### Task statement
Pick out the lines below that contain the string "need" and copy them all.

■ ■ ■

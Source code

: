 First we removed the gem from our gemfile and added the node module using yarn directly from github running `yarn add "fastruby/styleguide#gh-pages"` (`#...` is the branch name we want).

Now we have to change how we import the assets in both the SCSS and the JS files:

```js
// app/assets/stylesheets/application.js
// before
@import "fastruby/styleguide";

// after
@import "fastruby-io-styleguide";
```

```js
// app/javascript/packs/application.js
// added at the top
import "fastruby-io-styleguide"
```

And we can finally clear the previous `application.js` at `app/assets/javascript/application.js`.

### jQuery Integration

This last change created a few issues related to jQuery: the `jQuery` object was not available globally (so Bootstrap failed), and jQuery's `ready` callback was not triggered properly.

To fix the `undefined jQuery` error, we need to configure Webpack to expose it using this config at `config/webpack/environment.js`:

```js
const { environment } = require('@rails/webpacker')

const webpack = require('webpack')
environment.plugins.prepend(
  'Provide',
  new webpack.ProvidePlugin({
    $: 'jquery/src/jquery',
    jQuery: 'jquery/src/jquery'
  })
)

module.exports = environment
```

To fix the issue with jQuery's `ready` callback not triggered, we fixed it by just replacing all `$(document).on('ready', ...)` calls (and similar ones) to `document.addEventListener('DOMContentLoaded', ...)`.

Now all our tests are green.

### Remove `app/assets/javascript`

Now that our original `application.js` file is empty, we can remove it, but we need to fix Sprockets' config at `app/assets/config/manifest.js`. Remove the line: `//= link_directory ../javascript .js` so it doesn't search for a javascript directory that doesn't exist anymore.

■ ■ ■

### Answer to this problem
To fix the `undefined jQuery` error, we need to configure Webpack to expose it using this config at `config/webpack/environment.js`:
Now that our original `application.js` file is empty, we can remove it, but we need to fix Sprockets' config at `app/assets/config/manifest.js`. Remove the line: `//= link_directory ../javascript .js` so it doesn't search for a javascript directory that doesn't exist anymore.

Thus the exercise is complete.